Extracted records:

▼

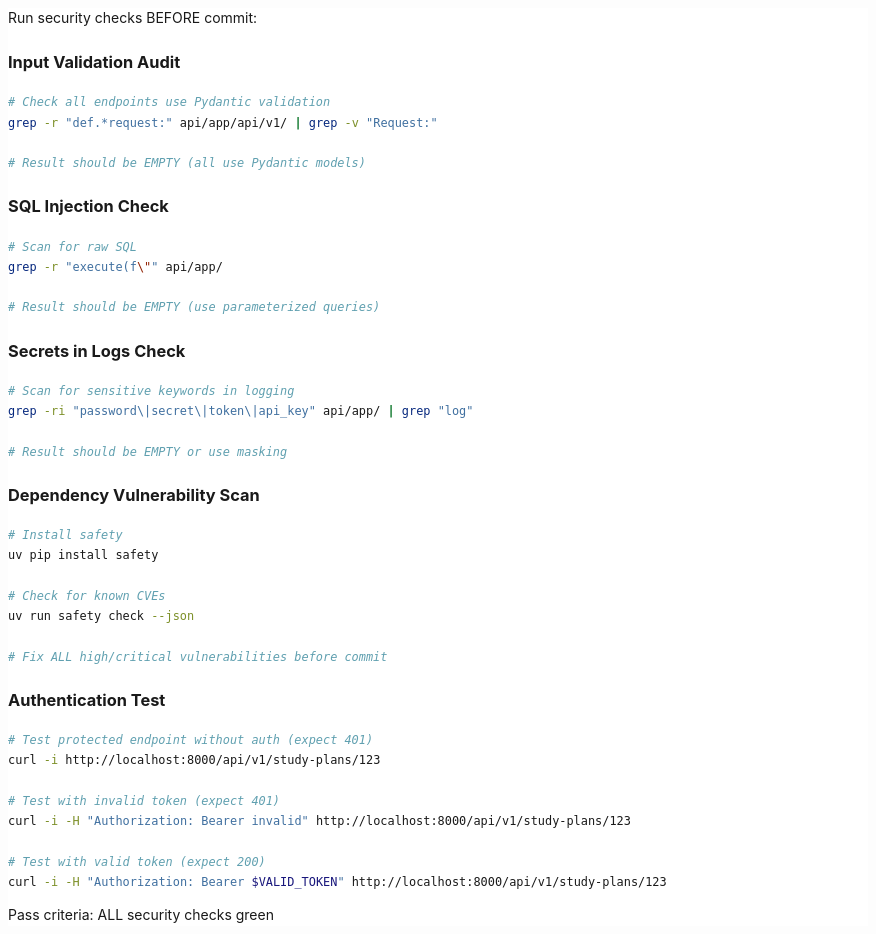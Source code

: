 Run security checks BEFORE commit:

### Input Validation Audit

```bash
# Check all endpoints use Pydantic validation
grep -r "def.*request:" api/app/api/v1/ | grep -v "Request:"

# Result should be EMPTY (all use Pydantic models)
```

### SQL Injection Check

```bash
# Scan for raw SQL
grep -r "execute(f\"" api/app/

# Result should be EMPTY (use parameterized queries)
```

### Secrets in Logs Check

```bash
# Scan for sensitive keywords in logging
grep -ri "password\|secret\|token\|api_key" api/app/ | grep "log"

# Result should be EMPTY or use masking
```

### Dependency Vulnerability Scan

```bash
# Install safety
uv pip install safety

# Check for known CVEs
uv run safety check --json

# Fix ALL high/critical vulnerabilities before commit
```

### Authentication Test

```bash
# Test protected endpoint without auth (expect 401)
curl -i http://localhost:8000/api/v1/study-plans/123

# Test with invalid token (expect 401)
curl -i -H "Authorization: Bearer invalid" http://localhost:8000/api/v1/study-plans/123

# Test with valid token (expect 200)
curl -i -H "Authorization: Bearer $VALID_TOKEN" http://localhost:8000/api/v1/study-plans/123
```

Pass criteria: ALL security checks green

▲

Required action: If a line in the entries above has the word "study", copy it.

Solution to the problem:
curl -i http://localhost:8000/api/v1/study-plans/123
curl -i -H "Authorization: Bearer invalid" http://localhost:8000/api/v1/study-plans/123
curl -i -H "Authorization: Bearer $VALID_TOKEN" http://localhost:8000/api/v1/study-plans/123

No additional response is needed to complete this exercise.